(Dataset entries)
*** Block opens ***

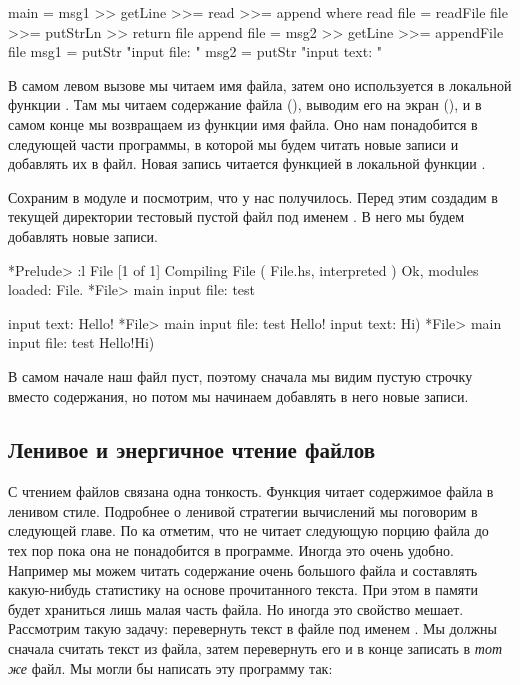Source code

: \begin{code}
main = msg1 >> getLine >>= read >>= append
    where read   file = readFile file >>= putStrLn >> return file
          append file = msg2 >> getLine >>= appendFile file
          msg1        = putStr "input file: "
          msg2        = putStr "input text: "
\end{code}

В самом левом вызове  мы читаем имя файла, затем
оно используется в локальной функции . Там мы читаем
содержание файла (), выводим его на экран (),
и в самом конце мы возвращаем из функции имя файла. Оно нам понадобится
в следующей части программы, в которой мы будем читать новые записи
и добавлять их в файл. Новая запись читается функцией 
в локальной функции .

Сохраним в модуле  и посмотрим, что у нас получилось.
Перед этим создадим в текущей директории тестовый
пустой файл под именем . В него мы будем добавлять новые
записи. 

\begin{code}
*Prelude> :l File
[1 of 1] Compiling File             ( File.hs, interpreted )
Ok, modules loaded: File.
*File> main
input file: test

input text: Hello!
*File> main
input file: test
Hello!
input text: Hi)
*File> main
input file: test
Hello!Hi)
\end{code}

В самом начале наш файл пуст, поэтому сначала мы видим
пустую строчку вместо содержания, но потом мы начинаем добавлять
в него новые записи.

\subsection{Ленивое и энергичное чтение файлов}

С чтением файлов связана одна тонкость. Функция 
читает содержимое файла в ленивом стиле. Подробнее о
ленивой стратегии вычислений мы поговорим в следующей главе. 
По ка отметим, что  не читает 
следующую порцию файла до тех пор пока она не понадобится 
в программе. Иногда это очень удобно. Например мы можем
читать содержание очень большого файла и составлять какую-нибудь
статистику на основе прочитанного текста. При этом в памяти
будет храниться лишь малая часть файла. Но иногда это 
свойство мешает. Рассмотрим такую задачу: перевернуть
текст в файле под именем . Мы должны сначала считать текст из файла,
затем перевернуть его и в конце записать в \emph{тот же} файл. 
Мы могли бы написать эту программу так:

*** Block closes ***
*** Block opens ***

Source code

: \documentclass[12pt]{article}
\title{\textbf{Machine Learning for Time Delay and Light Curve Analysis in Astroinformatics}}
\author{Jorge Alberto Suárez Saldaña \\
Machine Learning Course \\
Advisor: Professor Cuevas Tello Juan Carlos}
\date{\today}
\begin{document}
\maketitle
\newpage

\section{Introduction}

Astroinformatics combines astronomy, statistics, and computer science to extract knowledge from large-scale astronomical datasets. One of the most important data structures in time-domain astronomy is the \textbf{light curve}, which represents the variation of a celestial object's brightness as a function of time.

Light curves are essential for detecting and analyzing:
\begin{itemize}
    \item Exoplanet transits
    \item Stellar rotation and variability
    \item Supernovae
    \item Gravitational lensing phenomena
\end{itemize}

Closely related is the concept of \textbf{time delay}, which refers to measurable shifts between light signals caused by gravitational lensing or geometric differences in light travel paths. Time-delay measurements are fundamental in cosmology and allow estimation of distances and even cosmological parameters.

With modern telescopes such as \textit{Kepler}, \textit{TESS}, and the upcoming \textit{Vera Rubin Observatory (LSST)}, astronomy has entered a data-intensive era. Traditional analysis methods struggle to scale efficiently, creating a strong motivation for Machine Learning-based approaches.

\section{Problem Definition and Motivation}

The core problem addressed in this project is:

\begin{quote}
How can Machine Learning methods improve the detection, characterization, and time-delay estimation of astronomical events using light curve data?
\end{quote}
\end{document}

*** Block closes ***

**YOUR INSTRUCTIONS**
Could you return exactly the lines above from the line with "main = msg1 >> getLine >>= read >>= append" to the line with "Мы могли бы", both included, and nothing else?

**WRITTEN ANSWER**
main = msg1 >> getLine >>= read >>= append
    where read   file = readFile file >>= putStrLn >> return file
          append file = msg2 >> getLine >>= appendFile file
          msg1        = putStr "input file: "
          msg2        = putStr "input text: "
\end{code}

В самом левом вызове  мы читаем имя файла, затем
оно используется в локальной функции . Там мы читаем
содержание файла (), выводим его на экран (),
и в самом конце мы возвращаем из функции имя файла. Оно нам понадобится
в следующей части программы, в которой мы будем читать новые записи
и добавлять их в файл. Новая запись читается функцией 
в локальной функции .

Сохраним в модуле  и посмотрим, что у нас получилось.
Перед этим создадим в текущей директории тестовый
пустой файл под именем . В него мы будем добавлять новые
записи. 

\begin{code}
*Prelude> :l File
[1 of 1] Compiling File             ( File.hs, interpreted )
Ok, modules loaded: File.
*File> main
input file: test

input text: Hello!
*File> main
input file: test
Hello!
input text: Hi)
*File> main
input file: test
Hello!Hi)
\end{code}

В самом начале наш файл пуст, поэтому сначала мы видим
пустую строчку вместо содержания, но потом мы начинаем добавлять
в него новые записи.

\subsection{Ленивое и энергичное чтение файлов}

С чтением файлов связана одна тонкость. Функция 
читает содержимое файла в ленивом стиле. Подробнее о
ленивой стратегии вычислений мы поговорим в следующей главе. 
По ка отметим, что  не читает 
следующую порцию файла до тех пор пока она не понадобится 
в программе. Иногда это очень удобно. Например мы можем
читать содержание очень большого файла и составлять какую-нибудь
статистику на основе прочитанного текста. При этом в памяти
будет храниться лишь малая часть файла. Но иногда это 
свойство мешает. Рассмотрим такую задачу: перевернуть
текст в файле под именем . Мы должны сначала считать текст из файла,
затем перевернуть его и в конце записать в \emph{тот же} файл. 
Мы могли бы написать эту программу так:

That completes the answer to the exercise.